Archikulture Digest

Cock

Cock By Mike Bartlett

Directed by Aradhana Tiwari

Mad Cow Theatre, Orlando FL</strong>

I’ve never wanted to actually slap a writer before, but I’d consider Mr. Bartlett for that honor. John (Chris Crawford) is a neurotic ball of indecision and general weaseliness. He’s in a long term relation with judgmental Man (Peter Travis), they share a nice flat in London evoked complete by motion and mime. John is coming out of an alternate closet and reveals his huge straight streak: He’s kissed a Woman (Heather Leonardi) and he liked it. So did she, the new pair become “A Thing” and the Man is not pleased. He rightfully demands John takes a stand: straight or gay, he’s willing to accept John’s decision if only he would make one. For the Woman, I sense she’s intrigued not only by John’s good looks but he has potential as a Project Guy, one she can remake to her own desires. Good luck, he’s cheated once and as we follow his tortured emotional path he alternately offers fidelity to one camp or the other, depending on whomever is standing closest to him. After a ton of agony the Man arranges a showdown invites the interested parties to what can only be described as an awkward and unpleasant dinner party. Just to balance things out his Father (Rod Cathey) drops by to offer the rational speech that might have saved us all an hour of indecision and laceration. I just wish John would pick something: gay, straight, bi, whatever. Just pick something, anything. Heck, make something up, and we’ll accept it.

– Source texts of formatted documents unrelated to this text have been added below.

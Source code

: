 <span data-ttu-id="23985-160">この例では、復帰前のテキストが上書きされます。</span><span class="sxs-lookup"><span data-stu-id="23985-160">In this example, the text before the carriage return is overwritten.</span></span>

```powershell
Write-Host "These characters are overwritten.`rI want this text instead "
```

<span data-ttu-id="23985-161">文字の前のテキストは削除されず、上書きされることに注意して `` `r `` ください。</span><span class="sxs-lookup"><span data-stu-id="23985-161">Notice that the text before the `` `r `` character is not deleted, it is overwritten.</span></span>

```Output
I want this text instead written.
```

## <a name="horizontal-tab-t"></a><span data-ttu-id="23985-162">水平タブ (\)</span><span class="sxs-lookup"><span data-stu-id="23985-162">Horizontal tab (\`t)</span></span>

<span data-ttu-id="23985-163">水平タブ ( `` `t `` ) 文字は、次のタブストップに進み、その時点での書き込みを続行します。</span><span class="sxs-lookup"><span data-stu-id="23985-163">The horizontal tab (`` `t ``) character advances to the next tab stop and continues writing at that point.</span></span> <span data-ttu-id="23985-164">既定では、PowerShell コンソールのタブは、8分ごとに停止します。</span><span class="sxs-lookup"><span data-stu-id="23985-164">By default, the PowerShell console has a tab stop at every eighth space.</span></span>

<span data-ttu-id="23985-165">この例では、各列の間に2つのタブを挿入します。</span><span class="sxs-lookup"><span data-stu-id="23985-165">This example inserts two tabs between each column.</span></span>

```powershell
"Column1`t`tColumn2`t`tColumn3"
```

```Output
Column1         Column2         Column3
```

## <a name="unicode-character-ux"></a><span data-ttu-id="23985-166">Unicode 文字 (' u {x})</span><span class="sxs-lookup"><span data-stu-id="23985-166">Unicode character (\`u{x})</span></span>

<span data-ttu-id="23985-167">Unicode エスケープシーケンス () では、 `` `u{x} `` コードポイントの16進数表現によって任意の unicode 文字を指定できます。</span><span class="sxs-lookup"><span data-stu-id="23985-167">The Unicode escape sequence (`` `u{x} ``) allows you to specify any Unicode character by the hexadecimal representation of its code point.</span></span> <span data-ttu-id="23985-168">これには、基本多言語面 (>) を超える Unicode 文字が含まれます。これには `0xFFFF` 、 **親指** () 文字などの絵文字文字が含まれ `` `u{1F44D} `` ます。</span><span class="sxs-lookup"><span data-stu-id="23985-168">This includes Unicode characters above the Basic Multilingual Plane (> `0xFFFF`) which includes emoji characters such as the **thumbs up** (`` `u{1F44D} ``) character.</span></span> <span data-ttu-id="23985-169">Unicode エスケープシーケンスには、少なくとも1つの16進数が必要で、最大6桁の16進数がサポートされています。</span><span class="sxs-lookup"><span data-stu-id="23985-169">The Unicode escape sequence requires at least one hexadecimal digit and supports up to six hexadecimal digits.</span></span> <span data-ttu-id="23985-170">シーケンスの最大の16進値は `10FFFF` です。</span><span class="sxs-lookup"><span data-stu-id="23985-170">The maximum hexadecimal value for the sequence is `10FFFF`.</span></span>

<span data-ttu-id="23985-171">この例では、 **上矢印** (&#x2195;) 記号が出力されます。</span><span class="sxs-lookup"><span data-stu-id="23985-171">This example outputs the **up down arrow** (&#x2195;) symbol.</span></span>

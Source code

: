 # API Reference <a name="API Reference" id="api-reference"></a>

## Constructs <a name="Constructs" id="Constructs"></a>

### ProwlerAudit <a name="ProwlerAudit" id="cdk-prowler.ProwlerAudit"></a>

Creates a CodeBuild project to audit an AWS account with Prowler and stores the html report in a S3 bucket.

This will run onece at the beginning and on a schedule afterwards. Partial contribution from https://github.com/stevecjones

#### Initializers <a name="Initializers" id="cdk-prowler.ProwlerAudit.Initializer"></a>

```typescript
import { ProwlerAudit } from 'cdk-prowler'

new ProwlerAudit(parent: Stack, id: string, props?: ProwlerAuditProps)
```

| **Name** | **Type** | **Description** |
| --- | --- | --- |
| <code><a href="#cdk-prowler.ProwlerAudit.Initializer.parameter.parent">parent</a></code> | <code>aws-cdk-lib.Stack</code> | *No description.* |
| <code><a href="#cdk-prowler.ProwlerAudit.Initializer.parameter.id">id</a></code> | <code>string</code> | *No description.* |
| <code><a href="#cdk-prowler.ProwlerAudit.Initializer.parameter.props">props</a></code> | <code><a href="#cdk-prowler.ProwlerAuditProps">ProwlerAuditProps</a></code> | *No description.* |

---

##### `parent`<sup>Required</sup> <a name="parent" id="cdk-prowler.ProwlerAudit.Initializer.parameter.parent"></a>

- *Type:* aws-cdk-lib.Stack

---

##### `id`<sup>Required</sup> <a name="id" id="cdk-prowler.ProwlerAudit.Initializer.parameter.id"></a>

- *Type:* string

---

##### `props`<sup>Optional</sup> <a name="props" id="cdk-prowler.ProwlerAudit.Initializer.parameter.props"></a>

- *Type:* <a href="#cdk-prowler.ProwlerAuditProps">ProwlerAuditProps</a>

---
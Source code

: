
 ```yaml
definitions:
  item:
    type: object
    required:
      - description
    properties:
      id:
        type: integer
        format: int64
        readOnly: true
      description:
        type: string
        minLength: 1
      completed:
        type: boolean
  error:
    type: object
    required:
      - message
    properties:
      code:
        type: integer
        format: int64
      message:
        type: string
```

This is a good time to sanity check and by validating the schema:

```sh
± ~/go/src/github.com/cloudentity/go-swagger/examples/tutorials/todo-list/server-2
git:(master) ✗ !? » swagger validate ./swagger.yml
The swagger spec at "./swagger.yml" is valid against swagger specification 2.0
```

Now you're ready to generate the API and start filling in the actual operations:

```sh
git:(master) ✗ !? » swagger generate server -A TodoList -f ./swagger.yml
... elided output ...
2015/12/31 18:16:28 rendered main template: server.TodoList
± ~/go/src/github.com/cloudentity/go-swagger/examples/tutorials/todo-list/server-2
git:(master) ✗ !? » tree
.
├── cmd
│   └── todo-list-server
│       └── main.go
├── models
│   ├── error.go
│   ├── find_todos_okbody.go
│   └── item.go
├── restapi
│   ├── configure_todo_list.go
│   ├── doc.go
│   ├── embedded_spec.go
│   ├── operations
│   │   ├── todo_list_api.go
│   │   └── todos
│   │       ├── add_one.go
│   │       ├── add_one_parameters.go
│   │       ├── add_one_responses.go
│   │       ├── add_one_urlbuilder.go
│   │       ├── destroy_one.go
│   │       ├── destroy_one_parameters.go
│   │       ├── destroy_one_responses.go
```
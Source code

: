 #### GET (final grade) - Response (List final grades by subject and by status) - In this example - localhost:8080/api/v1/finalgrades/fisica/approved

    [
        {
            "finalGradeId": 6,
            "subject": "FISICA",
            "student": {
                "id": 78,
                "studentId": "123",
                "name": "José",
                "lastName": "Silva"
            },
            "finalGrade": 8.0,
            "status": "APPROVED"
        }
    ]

Despite the brutal and indecisive story the acting is quite good. I love Mr. Man’s acerbic English school bully style, he not only holds the moral high ground, but he knows it and let it hiss out of his very walk. Ms. Woman was cute and sexy and vulnerable, clearly she was a keeper if only John was bright enough to realize this. Father’s appearance was a breath of fresh air; he summarized the plot, focused on the important emotional points, and was amazingly approving of whatever his son chose. In the middle of all this sensibility we focus on the prime mover of this almost drama: we almost sympathize with John, trapped in a script with vacillation his only assignment. We all wanted some sort of decision, if only Mr. Bartlett would permit it.

All this fretting and fussing fit into a simple set consisting of Tron-like patterns of blue squares and early 70’s computer styling. As the frustrated men followed the perimeter of a square or stood on circles reminiscent of solder pads on a mother board, Ms. Leonardi took a more fluid path and avoided the linearity of the male grid. Should this be noticeable? I can’t say, but while John took all our time reaching a non-decision it was an interesting staging concept to contemplate. Perhaps this is the future of drama: the fashion today tends to intermission-free one acts. Just as the post war modernists infuriated audiences with plays based on inaction and obscurity, this play infuriates with indecision and unresolved conflict. But even Godot let us get up and stretch our legs.